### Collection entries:
--------------------

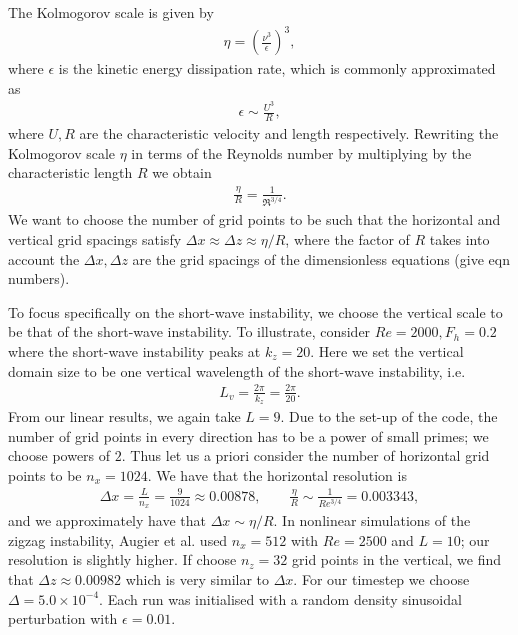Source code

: The Kolmogorov scale is given by \cite{lesieur}
\begin{align}
\eta = \left(\frac{\nu^{3}}{\epsilon}\right)^{3},
\end{align}
where $\epsilon$ is the kinetic energy dissipation rate, which is commonly approximated as \cite{lindborg2006}
\begin{align}
\epsilon \sim \frac{U^{3}}{R} ,
\end{align}
where $U,R$ are the characteristic velocity and length respectively. Rewriting the Kolmogorov scale $\eta$ in terms of the Reynolds number by multiplying by the characteristic length $R$ we obtain
\begin{align}
\frac{\eta}{R} = \frac{1}{\Re^{3/4}}.
\end{align}
We want to choose the number of grid points to be such that the horizontal and vertical grid spacings satisfy $\Delta x \approx \Delta z \approx \eta/R$, where the factor of $R$ takes into account the $\Delta x, \Delta z$ are the grid spacings of the dimensionless equations (give eqn numbers).

To focus specifically on the short-wave instability, we choose the vertical scale to be that of the short-wave instability. To illustrate, consider $Re=2000, F_{h}=0.2$ where the short-wave instability peaks at $k_{z}=20$. Here we set the vertical domain size to be one vertical wavelength of the short-wave instability, i.e.
\begin{align}
L_{v} = \frac{2\pi}{k_{z}} = \frac{2\pi}{20}.
\end{align}
From our linear results, we again take $L=9$. Due to the set-up of the code, the number of grid points in every direction has to be a power of small primes; we choose powers of $2$. Thus let us a priori consider the number of horizontal grid points to be $n_{x}=1024$. We have that the horizontal resolution is
\begin{align}
\Delta x = \frac{L}{n_{x}} = \frac{9}{1024}\approx 0.00878,\qquad \frac{\eta}{R}\sim \frac{1}{Re^{3/4}}=0.003343,
\end{align}
and we approximately have that $\Delta x \sim \eta/R$. In nonlinear simulations of the zigzag instability, Augier et al.\cite{augierbillant2011} used $n_{x}=512$ with $Re=2500$ and $L=10$; our resolution is slightly higher. If choose $n_{z}=32$ grid points in the vertical, we find that $\Delta z \approx 0.00982$ which is very similar to $\Delta x$. For our timestep we choose $\Delta = 5.0\times 10^{-4}$. Each run was initialised with a random density sinusoidal perturbation with $\epsilon=0.01$. 

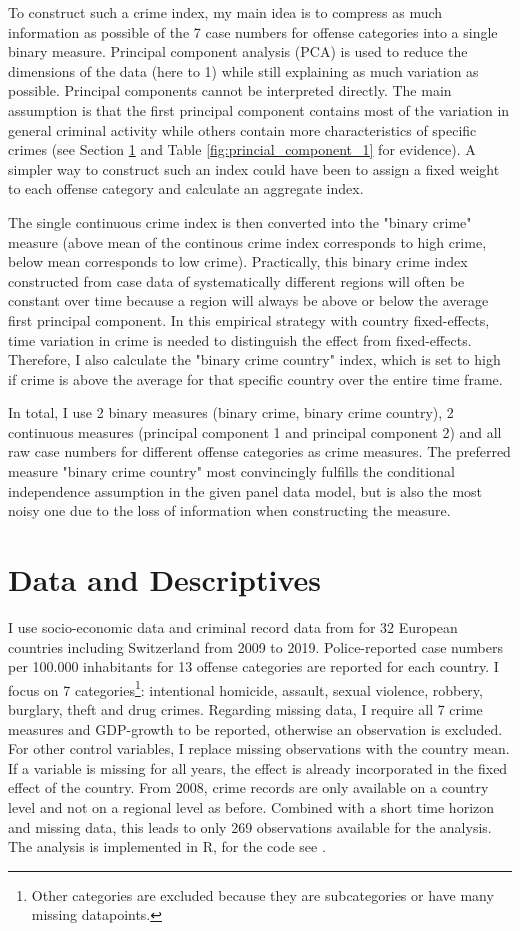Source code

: \documentclass[a4paper,12pt]{article}
\begin{document}
To construct such a crime index, my main idea is to compress as much information as possible of the 7 case numbers for offense categories into a single binary measure. 
Principal component analysis (PCA) is used to reduce the dimensions of the data (here to 1) while still explaining as much variation as possible. Principal components cannot be interpreted directly. The main assumption is that the first principal component contains most of the variation in general criminal activity while others contain more characteristics of specific crimes (see Section \ref{Data} and Table \ref{fig:princial_component_1} for evidence).
A simpler way to construct such an index could have been to assign a fixed weight to each offense category and calculate an aggregate index. 

The single continuous crime index is then converted into the "binary crime" measure (above mean of the continous crime index corresponds to high crime, below mean corresponds to low crime). Practically, this binary crime index constructed from case data of systematically different regions will often be constant over time because a region will always be above or below the average first principal component. In this empirical strategy with country fixed-effects, time variation in crime is needed to distinguish the effect from fixed-effects. Therefore, I also calculate the "binary crime country" index, which is set to high if crime is above the average for that specific country over the entire time frame. 

In total, I use 2 binary measures (binary crime, binary crime country), 2 continuous measures (principal component 1 and principal component 2) and all raw case numbers for different offense categories as crime measures. The preferred measure "binary crime country" most convincingly fulfills the conditional independence assumption in the given panel data model, but is also the most noisy one due to the loss of information when constructing the measure.  

\section{Data and Descriptives}
\label{Data}
I use socio-economic data and criminal record data from \cite{eurostat} for 32 European countries including Switzerland from 2009 to 2019. 
Police-reported case numbers per 100.000 inhabitants for 13 offense categories are reported for each country. I focus on 7 categories\footnote{Other categories are excluded because they are subcategories or have many missing datapoints.}: intentional homicide, assault, sexual violence, robbery, burglary, theft and drug crimes. 
Regarding missing data, I require all 7 crime measures and GDP-growth to be reported, otherwise an observation is excluded. For other control variables, I replace missing observations with the country mean. If a variable is missing for all years, the effect is already incorporated in the fixed effect of the country.
From 2008, crime records are only available on a country level and not on a regional level as before. Combined with a short time horizon and missing data, this leads to only 269 observations available for the analysis. The analysis is implemented in R, for the code see \cite{github}.
\end{document}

--------------------

### What needs to be done:
Some lines in the data above hold the string "Kolmogorov". Find and copy each of them.

### Answer section:
: The Kolmogorov scale is given by \cite{lesieur}
where $U,R$ are the characteristic velocity and length respectively. Rewriting the Kolmogorov scale $\eta$ in terms of the Reynolds number by multiplying by the characteristic length $R$ we obtain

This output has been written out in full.